Harry Potter has millions of fans. Benjamin F. Bailar is not one of them. The 80-year-old former postmaster general and avid stamp collector sent a letter last month to Patrick Donahoe, the current postmaster general, berating the United States Postal Service for including the boy wizard on its postage stamps.
“The stamp program should celebrate the things that are great about the United States and serve as a medium to communicate those things to a world-wide audience,” Bailar wrote in the letter, which was first reported by Linns Stamp News and The Washington Post. “To prostitute that goal in the pursuit of possibly illusory profits does not make sense to me.”
Bailar expressed frustration that the Citizens’ Advisory Stamp Committee (CSAS) was not consulted about the Harry Potter decision. Bailar, who resigned as a member of the exclusive committee July 23, argues that the post office has “become heavily weighted to artists and designers with fewer and fewer people who can truly provide solid input on the subject matter of stamps.”
“While this may support a drive to ‘sell the product’ with abundance of pretty and popular culture subjects, the result is a program that lacks gravitas,” he added. “Given the apparent desire of USPS to commercialize the stamp program, I would suggest that the committee be eliminated, or at the very least be further marginalized.”
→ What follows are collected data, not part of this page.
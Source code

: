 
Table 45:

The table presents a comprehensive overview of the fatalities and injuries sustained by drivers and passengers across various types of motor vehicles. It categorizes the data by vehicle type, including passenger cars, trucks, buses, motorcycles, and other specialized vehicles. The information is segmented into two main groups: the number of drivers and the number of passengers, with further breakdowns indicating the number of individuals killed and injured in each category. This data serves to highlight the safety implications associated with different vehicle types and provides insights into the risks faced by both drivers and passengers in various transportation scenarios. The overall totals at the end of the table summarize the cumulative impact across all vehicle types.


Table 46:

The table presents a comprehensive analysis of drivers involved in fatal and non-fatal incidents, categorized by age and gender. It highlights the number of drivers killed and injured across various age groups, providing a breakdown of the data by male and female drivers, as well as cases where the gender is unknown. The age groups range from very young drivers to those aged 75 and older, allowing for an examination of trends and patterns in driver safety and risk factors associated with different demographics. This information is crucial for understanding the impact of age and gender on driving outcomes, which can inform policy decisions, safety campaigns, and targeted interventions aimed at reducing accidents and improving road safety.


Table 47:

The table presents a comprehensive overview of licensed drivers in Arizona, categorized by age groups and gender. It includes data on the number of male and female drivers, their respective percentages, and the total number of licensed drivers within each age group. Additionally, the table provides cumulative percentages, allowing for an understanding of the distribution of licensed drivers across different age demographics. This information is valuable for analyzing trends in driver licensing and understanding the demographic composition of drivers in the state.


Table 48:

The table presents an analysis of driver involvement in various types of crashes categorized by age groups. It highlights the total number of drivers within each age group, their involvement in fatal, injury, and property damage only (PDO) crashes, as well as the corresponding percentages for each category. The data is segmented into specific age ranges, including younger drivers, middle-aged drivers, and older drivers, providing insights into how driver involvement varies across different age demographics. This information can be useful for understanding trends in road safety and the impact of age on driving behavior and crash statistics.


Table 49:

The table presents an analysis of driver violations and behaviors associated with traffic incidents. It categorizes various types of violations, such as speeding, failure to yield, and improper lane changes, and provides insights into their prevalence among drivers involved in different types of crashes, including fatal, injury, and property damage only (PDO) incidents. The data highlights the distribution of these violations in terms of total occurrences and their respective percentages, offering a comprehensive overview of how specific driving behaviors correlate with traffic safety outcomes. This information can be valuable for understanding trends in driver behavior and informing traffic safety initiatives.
The Harry Potter stamps, based on the best-selling books by J.K. Rowling, debuted in 2013. More than $100 million of these stamps have been sold.
A USPS spokesperson provided this response to Yahoo Finance:
“The Postal Service will discuss the concerns Mr. Bailar raised in his letter with our CSAC Chair, Janet Klug, and the full CSAC committee. The Postmaster General and CSAC members wholeheartedly agree with Mr. Bailar that the stamp program should celebrate the things that are great about the United States and serve as a medium to communicate those things to a world-wide audience."
The CSAS has been evaluating all stamp proposals since 1957. Committee members are appointed by the postmaster general and meet every quarter to review potential stamp subjects. The committee recommends an average of 25 to 30 subjects each year based on 11 criteria and the postmaster general chooses the winners.
The Postal Service released its new Janis Joplin stamp Friday, the fifth in the Postal Service’s Music Icons series. Over the years U.S. stamps have celebrated cultural American icons such as Harvey Milk, Jimi Hendrix and Charlton Heston and American pastimes such as farmers markets and Hot Rods.
“Maybe it’s a good thing that the post office is doing something the customers want to buy,” says Yahoo Finance’s Aaron Task in the video above.
The Harry Potter brouhaha has become the latest headache for the cash-strapped post office. USPS, which does not receive any tax dollars for operating expenses, relies on the sale of postage, products and services to fund its operations. The Postal Service has been struggling to pay its future retiree health care benefits, which is mandated by law. The Postal Service reported a net loss of $1.9 billion in the second quarter. It owes $99.8 billion in benefits to current and retired workers and another $16.7 billion to future retirees, according to a March 2014 GAO report.
The Postal Service has been teaming up with online retailers like Amazon.com (AMZN) to boost revenue by delivering packages in New York and Los Angeles metro areas on Sunday. A cost-cutting proposal to end Saturday mail delivery was rejected by Congress. The Postal Service also earns money from its private sector competitors FedEx (FDX) and UPS (UPS), who pay USPS to deliver 470 million of their ground packages to residences. First-class mail still accounts for nearly half of the USPS's revenue, reports The Wall Street Journal, and postmaster Donahoe has said he wants to double the Postal Service’s package-delivery business within a few years.